August 1939, in Germany. This is a short chapter -only 16 pages- covering Adolf Kaufmann’s struggles at school. He is very successful and astute in studies and attendance, even so much as being granted an audience with Hitler himself to receive an Honor Badge. But his lack of enthusiasm against Jews brings up doubts in his superiors' minds. He returns to reading Mein Kampf but swears he’ll never hate his friend Adolf. He meets with Hitler, hears Hitler’s story, then returns to his room and has an existential crisis. Adolf is now confused about who he is, but is certain he only wants to be German, particularly because the Japanese are a second-rate race in Mein Kampf. The chapter ends with hitler declaring war on and attacking Poland.


Fast forward to Toge in his jail cell. And, honestly, while this is an action-packed story, we’re gonna fast forward through a lot of this section because it is very dense and introduces many temporary-yet-important characters. Toge meets a detective who believes his innocence and wants to see his case through to the end. Acetylene Lamp -the German who tortured Toge in our previous episode- comes into play, Ms. Ogi and Inspector Akabane come back into play, a lot of traveling transpires, there’s a shootout on a deserted island, Ms. Ogi and Inspector Akabane go out of play again (one of them forever), some potential wives appear, Tezuka makes a cameo as a Taxi Driver, now we’re on to a small but important plot point. Ms. Ogi ends up with Hitler’s birthright once again and turns them over to Adolf Kamil, since his father is so heavily associated with the Jews’ relocation to Kobe. This allows for a very smooth transition to the end of the volume.


Isaac Kamil -Adolf’s father- is selected by the local Jewish organization to go to Lithuania to bring home 500 Jews since he has a contact at the Kovno consulate. Once they reach Shanghai he would involve Col. Inuzuka from our history section to pull strings with the ministry of foreign affairs to get the Jews accepted. What. could. Go. wrong. Let’s find out…

Shortly after he makes arrangements with the Synagogue in Lithuania he is pick-pocketed of his identification and Japanese residency papers; bad news for a Jew. He’s caught in an off-limits area by Germans and thrown in the back of a truck with a bunch of other escaped Jews without paperwork. This truck is conveniently hauled to a concentration camp where Adolf Kaufman’s school is visiting. The refugees are put on display for the children, Isaac calls to Adolf, is silenced then immediately led away.

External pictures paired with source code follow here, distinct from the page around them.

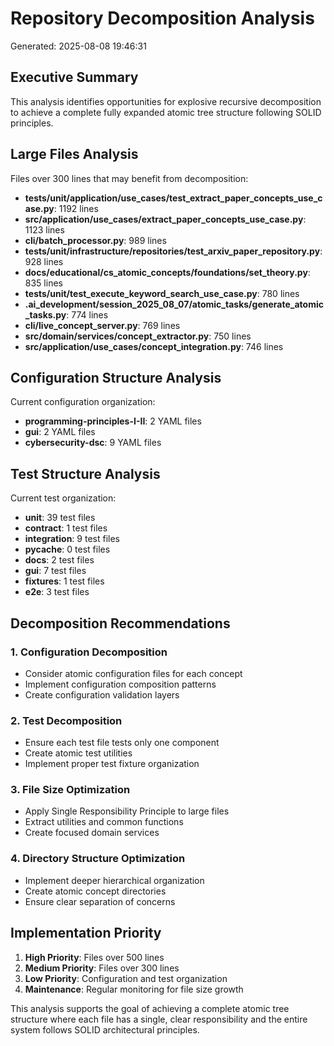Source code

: # Repository Decomposition Analysis

Generated: 2025-08-08 19:46:31

## Executive Summary

This analysis identifies opportunities for explosive recursive decomposition to achieve
a complete fully expanded atomic tree structure following SOLID principles.

## Large Files Analysis

Files over 300 lines that may benefit from decomposition:

- **tests/unit/application/use_cases/test_extract_paper_concepts_use_case.py**: 1192 lines
- **src/application/use_cases/extract_paper_concepts_use_case.py**: 1123 lines
- **cli/batch_processor.py**: 989 lines
- **tests/unit/infrastructure/repositories/test_arxiv_paper_repository.py**: 928 lines
- **docs/educational/cs_atomic_concepts/foundations/set_theory.py**: 835 lines
- **tests/unit/test_execute_keyword_search_use_case.py**: 780 lines
- **.ai_development/session_2025_08_07/atomic_tasks/generate_atomic_tasks.py**: 774 lines
- **cli/live_concept_server.py**: 769 lines
- **src/domain/services/concept_extractor.py**: 750 lines
- **src/application/use_cases/concept_integration.py**: 746 lines


## Configuration Structure Analysis

Current configuration organization:

- **programming-principles-I-II**: 2 YAML files
- **gui**: 2 YAML files
- **cybersecurity-dsc**: 9 YAML files


## Test Structure Analysis

Current test organization:

- **unit**: 39 test files
- **contract**: 1 test files
- **integration**: 9 test files
- **__pycache__**: 0 test files
- **docs**: 2 test files
- **gui**: 7 test files
- **fixtures**: 1 test files
- **e2e**: 3 test files


## Decomposition Recommendations

### 1. Configuration Decomposition
- Consider atomic configuration files for each concept
- Implement configuration composition patterns
- Create configuration validation layers

### 2. Test Decomposition  
- Ensure each test file tests only one component
- Create atomic test utilities
- Implement proper test fixture organization

### 3. File Size Optimization
- Apply Single Responsibility Principle to large files
- Extract utilities and common functions
- Create focused domain services

### 4. Directory Structure Optimization
- Implement deeper hierarchical organization
- Create atomic concept directories
- Ensure clear separation of concerns

## Implementation Priority

1. **High Priority**: Files over 500 lines
2. **Medium Priority**: Files over 300 lines  
3. **Low Priority**: Configuration and test organization
4. **Maintenance**: Regular monitoring for file size growth

This analysis supports the goal of achieving a complete atomic tree structure
where each file has a single, clear responsibility and the entire system
follows SOLID architectural principles.
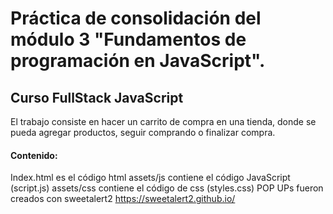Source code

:# Práctica de consolidación del módulo 3 "Fundamentos de programación en JavaScript".
## Curso FullStack JavaScript

El trabajo consiste en hacer un carrito de compra en una tienda, donde se pueda agregar productos, seguir comprando o finalizar compra.

#### Contenido:
Index.html es el código html
assets/js contiene el código JavaScript (script.js)
assets/css contiene el código de css (styles.css)
POP UPs fueron creados con sweetalert2 https://sweetalert2.github.io/
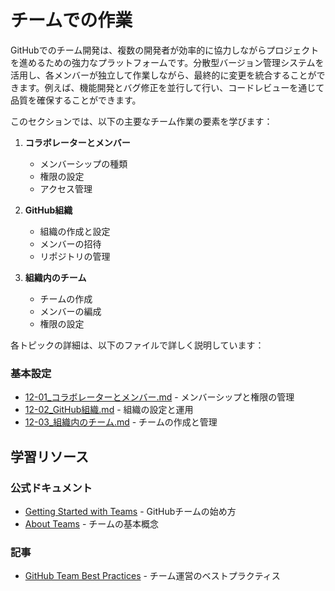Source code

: # チームでの作業

GitHubでのチーム開発は、複数の開発者が効率的に協力しながらプロジェクトを進めるための強力なプラットフォームです。分散型バージョン管理システムを活用し、各メンバーが独立して作業しながら、最終的に変更を統合することができます。例えば、機能開発とバグ修正を並行して行い、コードレビューを通じて品質を確保することができます。

このセクションでは、以下の主要なチーム作業の要素を学びます：

1. **コラボレーターとメンバー**
   - メンバーシップの種類
   - 権限の設定
   - アクセス管理

2. **GitHub組織**
   - 組織の作成と設定
   - メンバーの招待
   - リポジトリの管理

3. **組織内のチーム**
   - チームの作成
   - メンバーの編成
   - 権限の設定

各トピックの詳細は、以下のファイルで詳しく説明しています：

### 基本設定
- [12-01_コラボレーターとメンバー.md](12-01_コラボレーターとメンバー.md) - メンバーシップと権限の管理
- [12-02_GitHub組織.md](12-02_GitHub組織.md) - 組織の設定と運用
- [12-03_組織内のチーム.md](12-03_組織内のチーム.md) - チームの作成と管理

## 学習リソース

### 公式ドキュメント
- [Getting Started with Teams](https://docs.github.com/en/get-started/onboarding/getting-started-with-github-team) - GitHubチームの始め方
- [About Teams](https://docs.github.com/organizations/organizing-members-into-teams/about-teams) - チームの基本概念

### 記事
- [GitHub Team Best Practices](https://docs.github.com/en/organizations/organizing-members-into-teams/best-practices-for-teams) - チーム運営のベストプラクティス 
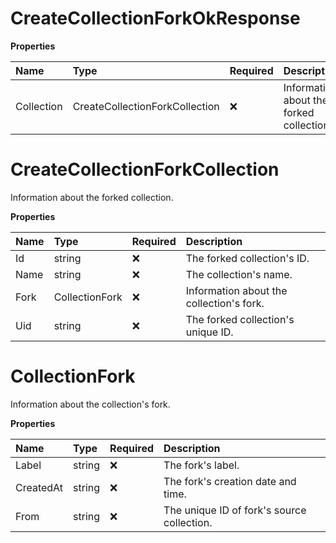 # CreateCollectionForkOkResponse

**Properties**

| Name       | Type                           | Required | Description                              |
| :--------- | :----------------------------- | :------- | :--------------------------------------- |
| Collection | CreateCollectionForkCollection | ❌       | Information about the forked collection. |

# CreateCollectionForkCollection

Information about the forked collection.

**Properties**

| Name | Type           | Required | Description                              |
| :--- | :------------- | :------- | :--------------------------------------- |
| Id   | string         | ❌       | The forked collection's ID.              |
| Name | string         | ❌       | The collection's name.                   |
| Fork | CollectionFork | ❌       | Information about the collection's fork. |
| Uid  | string         | ❌       | The forked collection's unique ID.       |

# CollectionFork

Information about the collection's fork.

**Properties**

| Name      | Type   | Required | Description                                |
| :-------- | :----- | :------- | :----------------------------------------- |
| Label     | string | ❌       | The fork's label.                          |
| CreatedAt | string | ❌       | The fork's creation date and time.         |
| From      | string | ❌       | The unique ID of fork's source collection. |

<!-- This file was generated by liblab | https://liblab.com/ -->
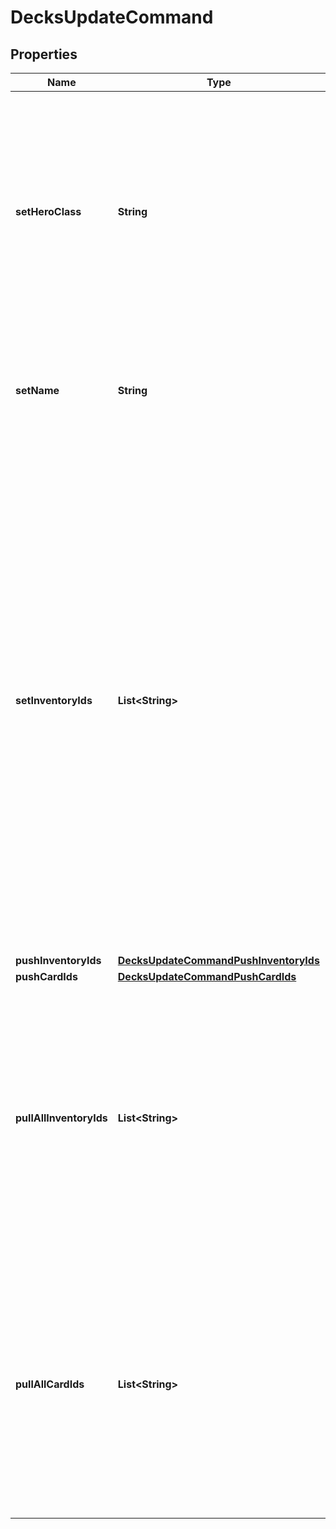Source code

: 
# DecksUpdateCommand

## Properties
Name | Type | Description | Notes
------------ | ------------- | ------------- | -------------
**setHeroClass** | **String** | Sets the hero class of the deck in this command. If the deck now contains cards that no longer belong to this hero class, the deck becomes invalid under standard rules.  |  [optional]
**setName** | **String** | Sets the name of the deck in this command. If the name is null, the deck becomes invalid.  |  [optional]
**setInventoryIds** | **List&lt;String&gt;** | Sets the entire deck&#39;s inventory IDs in this command. Duplicate inventory IDs will cause the update to be rejected. If the user does not own these inventory IDs, the deck becomes invalid. Under standard rules, duplicate card IDs also make the deck invalid. Finally, adding cards whose hero class isn&#39;t neutral or the same as the deck&#39;s hero class marks the deck as invalid.  |  [optional]
**pushInventoryIds** | [**DecksUpdateCommandPushInventoryIds**](DecksUpdateCommandPushInventoryIds.md) |  |  [optional]
**pushCardIds** | [**DecksUpdateCommandPushCardIds**](DecksUpdateCommandPushCardIds.md) |  |  [optional]
**pullAllInventoryIds** | **List&lt;String&gt;** | Removes all the specified inventory IDs from the user&#39;s deck. Does nothing if the deck does not contain any of the specified inventory IDs. This method will still succeed for inventory IDs that are found.  |  [optional]
**pullAllCardIds** | **List&lt;String&gt;** | Removes all the specified card IDs from the user&#39;s deck. Does nothing if the deck does not contain any of the specified card IDs. This method will still succeed for deck IDs that are found.  |  [optional]



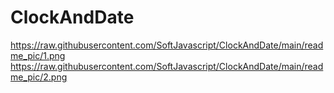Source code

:# ClockAndDate

https://raw.githubusercontent.com/SoftJavascript/ClockAndDate/main/readme_pic/1.png
https://raw.githubusercontent.com/SoftJavascript/ClockAndDate/main/readme_pic/2.png
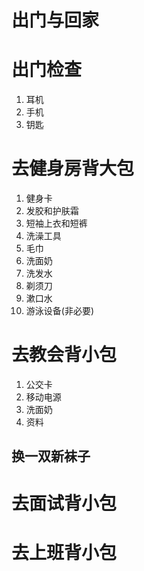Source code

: ﻿# 出门与回家

# 出门检查
1. 耳机
1. 手机
1. 钥匙

# 去健身房背大包
1. 健身卡
1. 发胶和护肤霜
1. 短袖上衣和短裤
1. 洗澡工具
11. 毛巾
11. 洗面奶
11. 洗发水
11. 剃须刀
11. 漱口水 
1. 游泳设备(非必要)

# 去教会背小包
1. 公交卡
1. 移动电源
1. 洗面奶
1. 资料
## 换一双新袜子

# 去面试背小包
# 去上班背小包

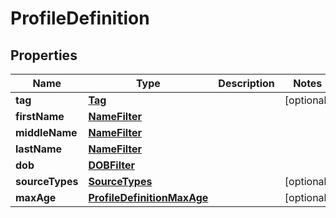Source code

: 

# ProfileDefinition


## Properties

| Name | Type | Description | Notes |
|------------ | ------------- | ------------- | -------------|
|**tag** | [**Tag**](Tag.md) |  |  [optional] |
|**firstName** | [**NameFilter**](NameFilter.md) |  |  |
|**middleName** | [**NameFilter**](NameFilter.md) |  |  |
|**lastName** | [**NameFilter**](NameFilter.md) |  |  |
|**dob** | [**DOBFilter**](DOBFilter.md) |  |  |
|**sourceTypes** | [**SourceTypes**](SourceTypes.md) |  |  [optional] |
|**maxAge** | [**ProfileDefinitionMaxAge**](ProfileDefinitionMaxAge.md) |  |  [optional] |



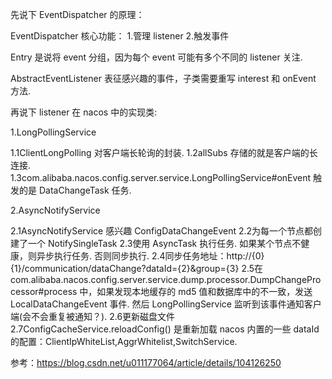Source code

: 先说下 EventDispatcher 的原理：

EventDispatcher 核心功能：
1.管理 listener
2.触发事件

Entry 是说将 event 分组，因为每个 event 可能有多个不同的 listener 关注.

AbstractEventListener 表征感兴趣的事件，子类需要重写 interest 和 onEvent 方法.

再说下 listener 在 nacos 中的实现类:

1.LongPollingService

1.1ClientLongPolling 对客户端长轮询的封装.
1.2allSubs 存储的就是客户端的长连接.
1.3com.alibaba.nacos.config.server.service.LongPollingService#onEvent 触发的是 DataChangeTask 任务.


2.AsyncNotifyService

2.1AsyncNotifyService 感兴趣 ConfigDataChangeEvent
2.2为每一个节点都创建了一个 NotifySingleTask
2.3使用 AsyncTask 执行任务. 如果某个节点不健康，则异步执行任务. 否则同步执行.
2.4同步任务地址：http://{0}{1}/communication/dataChange?dataId={2}&group={3}
2.5在 com.alibaba.nacos.config.server.service.dump.processor.DumpChangeProcessor#process 中，如果发现本地缓存的 md5 值和数据库中的不一致，发送 LocalDataChangeEvent 事件. 然后 LongPollingService 监听到该事件通知客户端(会不会重复被通知？).
2.6更新磁盘文件
2.7ConfigCacheService.reloadConfig() 是重新加载 nacos 内置的一些 dataId 的配置：ClientIpWhiteList,AggrWhitelist,SwitchService.



参考：https://blog.csdn.net/u011177064/article/details/104126250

Much of what happens throughout this chapter focuses heavily on some of the German kids poking fun at and playing pranks on Adolf for being half-inferior. We get to see some of their daily life, Adolf falls in love with a young Jewish girl because of course, he’s blackmailed by one of the students for this then is selected along with several other half-Germans for an allegiance drill.

The children are taken to a forest outside the school grounds where they’re made to wait for a truck to arrive. The truck unloads and several people walk out and are made to stand against a wall. All Jews. One of whom is Isaac Kamil. The boys are each given a gun and ordered to kill several Jews. In an act of desperation, Adolf chooses Isaac. He misses, hitting him in the should. Isaac attempts to crawl away when Adolf shoots him again in the back. The instructor reprimands Adolf for his poor shots and orders him to shoot the Jew in the head. He does and is ordered to shoot another, but not to miss this time. The young lady cries, “Long Live Freedom” before receiving a shot to the head. Adolf walks away from the range and pukes next to a tree while the other boys take their shots and while a different officer reassures him, “don’t worry. In less than a year you’ll be able to kill with a cool head”. The final scene is a pile of bodies in a hole.

End Volume 1.

This was a pretty intense 


When Adolf first reads Mein Kampf all of the speech bubbles are kind of melting, which I took to represent either his own sweat from reading something he doesn’t believe in or that he is reading something disgusting.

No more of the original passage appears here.